Action item:
Copy each line of the records below that has "approach" in it.

── Input

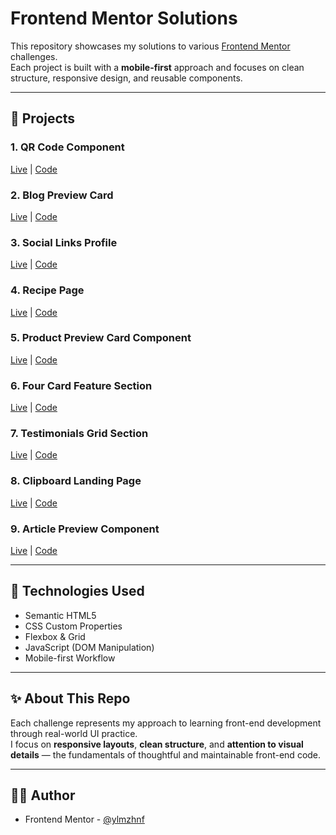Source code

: # Frontend Mentor Solutions

This repository showcases my solutions to various [Frontend Mentor](https://www.frontendmentor.io/) challenges.  
Each project is built with a **mobile-first** approach and focuses on clean structure, responsive design, and reusable components.

---

## 📁 Projects

### 1. QR Code Component  
[Live](https://ylmzhnf.github.io/frontend-mentor-learning/01-qr-code-component/) | [Code](https://github.com/ylmzhnf/frontend-mentor-learning/tree/main/01-qr-code-component)

### 2. Blog Preview Card  
[Live](https://ylmzhnf.github.io/frontend-mentor-learning/02-blog-preview-card/) | [Code](https://github.com/ylmzhnf/frontend-mentor-learning/tree/main/02-blog-preview-card)

### 3. Social Links Profile  
[Live](https://ylmzhnf.github.io/frontend-mentor-learning/03-social-links-profile-main/) | [Code](https://github.com/ylmzhnf/frontend-mentor-learning/tree/main/03-social-links-profile-main)

### 4. Recipe Page  
[Live](https://ylmzhnf.github.io/frontend-mentor-learning/04-recipe-page-main/) | [Code](https://github.com/ylmzhnf/frontend-mentor-learning/tree/main/04-recipe-page-main)

### 5. Product Preview Card Component  
[Live](https://ylmzhnf.github.io/frontend-mentor-learning/05-product-preview-card-component-main/) | [Code](https://github.com/ylmzhnf/frontend-mentor-learning/tree/main/05-product-preview-card-component-main)

### 6. Four Card Feature Section  
[Live](https://ylmzhnf.github.io/frontend-mentor-learning/06-four-card-feature-section-master/) | [Code](https://github.com/ylmzhnf/frontend-mentor-learning/tree/main/06-four-card-feature-section-master)

### 7. Testimonials Grid Section  
[Live](https://ylmzhnf.github.io/frontend-mentor-learning/07-testimonials-grid-section-main/) | [Code](https://github.com/ylmzhnf/frontend-mentor-learning/tree/main/07-testimonials-grid-section-main)

### 8. Clipboard Landing Page  
[Live](https://ylmzhnf.github.io/frontend-mentor-learning/08-clipboard-landing-page-master/) | [Code](https://github.com/ylmzhnf/frontend-mentor-learning/tree/main/08-clipboard-landing-page-master)

### 9. Article Preview Component  
[Live](https://ylmzhnf.github.io/frontend-mentor-learning/09-article-preview-component-master/) | [Code](https://github.com/ylmzhnf/frontend-mentor-learning/tree/main/09-article-preview-component-master)

---

## 🚀 Technologies Used
- Semantic HTML5  
- CSS Custom Properties  
- Flexbox & Grid  
- JavaScript (DOM Manipulation)  
- Mobile-first Workflow  

---

## ✨ About This Repo
Each challenge represents my approach to learning front-end development through real-world UI practice.  
I focus on **responsive layouts**, **clean structure**, and **attention to visual details** — the fundamentals of thoughtful and maintainable front-end code.

---

## 👩‍💻 Author
- Frontend Mentor - [@ylmzhnf](https://www.frontendmentor.io/profile/ylmzhnf)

────

Solution to this task:
Each project is built with a **mobile-first** approach and focuses on clean structure, responsive design, and reusable components.
Each challenge represents my approach to learning front-end development through real-world UI practice.  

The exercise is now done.